A quart of lukewarm milk. - Two eggs. - A large table-spoonful of fresh brewer's yeast, or two of home-made yeast. - Sufficient sifted rye meal to make a moderate batter. - A salt-spoon of salt. Having warmed the milk, beat the eggs very light, and stir them gradually into it, alternately with the rye meal, adding the salt. Put in the meal, a handful at a time, till you have the batter about as thick as for buckwheat cakes. Then stir in the yeast, and give the batter a hard beating, seeing that it is smooth and free from lumps. Cover the pan, and set it in a warm place to rise. When risen high, and covered with bubbles, the batter is fit to bake.
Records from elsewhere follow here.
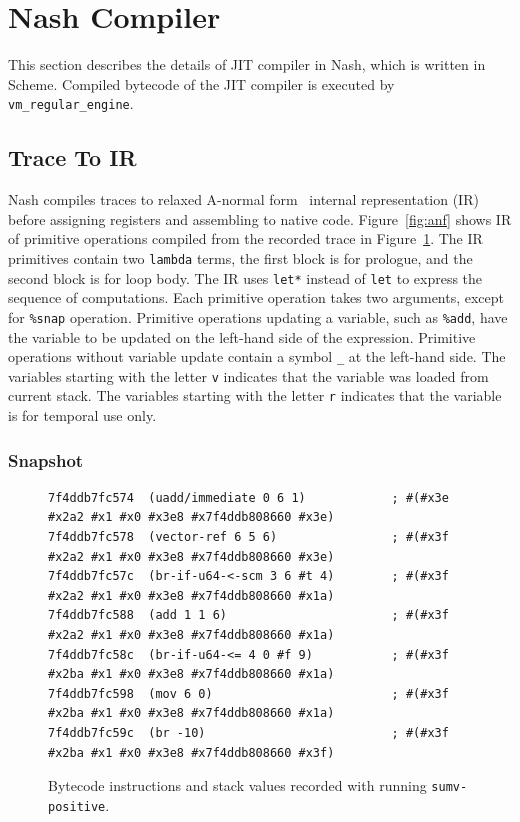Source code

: \documentclass[preprint, 10pt]{sigplanconf}
\begin{document}
\section{Nash Compiler}
\label{sec:compiler}

This section describes the details of JIT compiler in Nash, which is written
in Scheme. Compiled bytecode of the JIT compiler is executed by
\texttt{vm\_regular\_engine}.

\subsection{Trace To IR}
Nash compiles traces to relaxed A-normal form~\cite{flanagan1993essence}
internal representation (IR) before assigning registers and assembling to
native code. Figure~\hyperref[fig:anf]{\ref{fig:anf}} shows IR of primitive
operations compiled from the recorded trace in
Figure~\hyperref[fig:trace]{\ref{fig:trace}}. The IR primitives contain two
\texttt{lambda} terms, the first block is for prologue, and the second block
is for loop body. The IR uses \texttt{let*} instead of \texttt{let} to express
the sequence of computations. Each primitive operation takes two arguments,
except for \texttt{\%snap} operation. Primitive operations updating a
variable, such as \texttt{\%add}, have the variable to be updated on the
left-hand side of the expression. Primitive operations without variable update
contain a symbol \texttt{\_} at the left-hand side. The variables starting
with the letter \texttt{v} indicates that the variable was loaded from current
stack. The variables starting with the letter \texttt{r} indicates that the
variable is for temporal use only.

\subsubsection{Snapshot}

\begin{figure}
  \centering
  \small
\begin{verbatim}
7f4ddb7fc574  (uadd/immediate 0 6 1)            ; #(#x3e #x2a2 #x1 #x0 #x3e8 #x7f4ddb808660 #x3e)
7f4ddb7fc578  (vector-ref 6 5 6)                ; #(#x3f #x2a2 #x1 #x0 #x3e8 #x7f4ddb808660 #x3e)
7f4ddb7fc57c  (br-if-u64-<-scm 3 6 #t 4)        ; #(#x3f #x2a2 #x1 #x0 #x3e8 #x7f4ddb808660 #x1a)
7f4ddb7fc588  (add 1 1 6)                       ; #(#x3f #x2a2 #x1 #x0 #x3e8 #x7f4ddb808660 #x1a)
7f4ddb7fc58c  (br-if-u64-<= 4 0 #f 9)           ; #(#x3f #x2ba #x1 #x0 #x3e8 #x7f4ddb808660 #x1a)
7f4ddb7fc598  (mov 6 0)                         ; #(#x3f #x2ba #x1 #x0 #x3e8 #x7f4ddb808660 #x1a)
7f4ddb7fc59c  (br -10)                          ; #(#x3f #x2ba #x1 #x0 #x3e8 #x7f4ddb808660 #x3f)
\end{verbatim}
\caption{Bytecode instructions and stack values recorded with running
  \texttt{sumv-positive}.}
\label{fig:trace}
\end{figure}
\end{document}
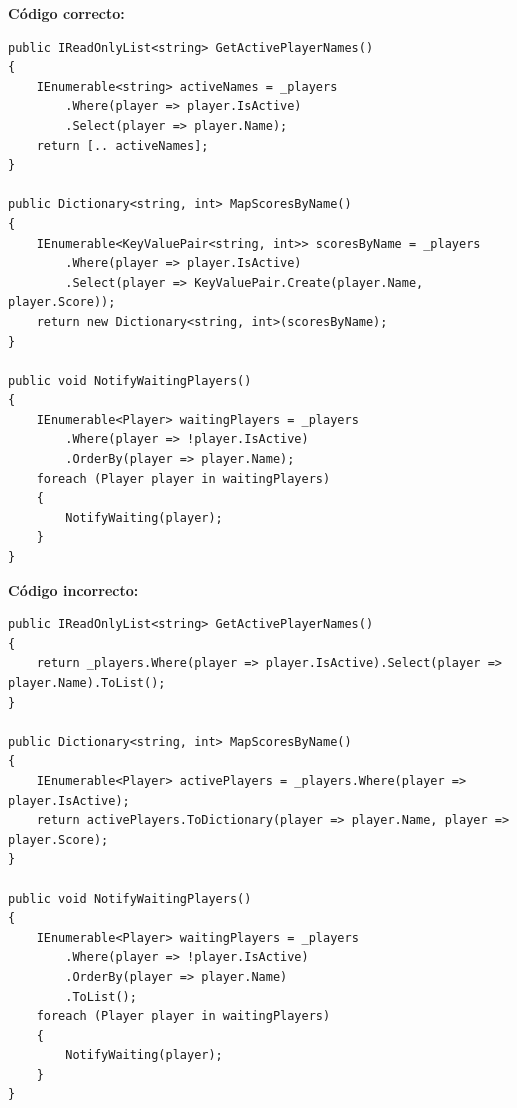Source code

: \textbf{Código correcto:}
\begin{lstlisting}[style=csharpstyle,basicstyle=\ttfamily\scriptsize]
public IReadOnlyList<string> GetActivePlayerNames()
{
    IEnumerable<string> activeNames = _players
        .Where(player => player.IsActive)
        .Select(player => player.Name);
    return [.. activeNames];
}

public Dictionary<string, int> MapScoresByName()
{
    IEnumerable<KeyValuePair<string, int>> scoresByName = _players
        .Where(player => player.IsActive)
        .Select(player => KeyValuePair.Create(player.Name, player.Score));
    return new Dictionary<string, int>(scoresByName);
}

public void NotifyWaitingPlayers()
{
    IEnumerable<Player> waitingPlayers = _players
        .Where(player => !player.IsActive)
        .OrderBy(player => player.Name);
    foreach (Player player in waitingPlayers)
    {
        NotifyWaiting(player);
    }
}
\end{lstlisting}

\textbf{Código incorrecto:}
\begin{lstlisting}[style=csharpstyle,basicstyle=\ttfamily\scriptsize]
public IReadOnlyList<string> GetActivePlayerNames()
{
    return _players.Where(player => player.IsActive).Select(player => player.Name).ToList();
}

public Dictionary<string, int> MapScoresByName()
{
    IEnumerable<Player> activePlayers = _players.Where(player => player.IsActive);
    return activePlayers.ToDictionary(player => player.Name, player => player.Score);
}

public void NotifyWaitingPlayers()
{
    IEnumerable<Player> waitingPlayers = _players
        .Where(player => !player.IsActive)
        .OrderBy(player => player.Name)
        .ToList();
    foreach (Player player in waitingPlayers)
    {
        NotifyWaiting(player);
    }
}
\end{lstlisting}
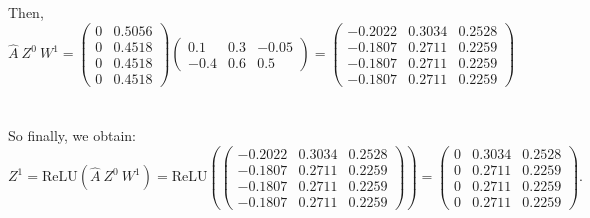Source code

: \documentclass[a4paper]{article}
\begin{document}
Then,
\[
\hat{A}\ Z^0\ W^1 = \begin{pmatrix}
        0 & 0.5056 \\ 0 & 0.4518 \\ 0 & 0.4518 \\ 0 & 0.4518
    \end{pmatrix} \begin{pmatrix}
        0.1 & 0.3 & -0.05 \\ -0.4 & 0.6 & 0.5
    \end{pmatrix} = \begin{pmatrix}
-0.2022 & 0.3034 & 0.2528 \\ -0.1807 & 0.2711 & 0.2259 \\ -0.1807 & 0.2711 & 0.2259 \\ -0.1807 & 0.2711 & 0.2259
\end{pmatrix}
\]
\\\\
So finally, we obtain:
\[
Z^1 =  \text{ReLU}(\hat{A}\ Z^0\ W^1) = \text{ReLU}(\begin{pmatrix}
-0.2022 & 0.3034 & 0.2528 \\ -0.1807 & 0.2711 & 0.2259 \\ -0.1807 & 0.2711 & 0.2259 \\ -0.1807 & 0.2711 & 0.2259
\end{pmatrix}) = \begin{pmatrix}
0 & 0.3034 & 0.2528 \\ 0 & 0.2711 & 0.2259 \\ 0 & 0.2711 & 0.2259 \\ 0 & 0.2711 & 0.2259
\end{pmatrix}.
\]

% 
\end{document}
Have ready over the fire a hot griddle, and bake the cakes in the manner of buckwheat. Send them to table hot, and eat them with butter, molasses, or honey.

Yeast powders, used according to the directions that accompany them, and put in at the last, just before baking, are an improvement to the lightness of all batter cakes, provided that real yeast or eggs are also in the mixture. But it is not well to depend on the powders exclusively, particularly when real yeast is to be had. The lightness produced by yeast powders alone, is not the right sort; and though the cakes are eatable, they are too tough and leathery to be wholesome. As auxiliaries to genuine yeast, and to beaten eggs, yeast powders are excellent.

Indian batter cakes may be made as above - or rye and Indian may be mixed in equal proportions.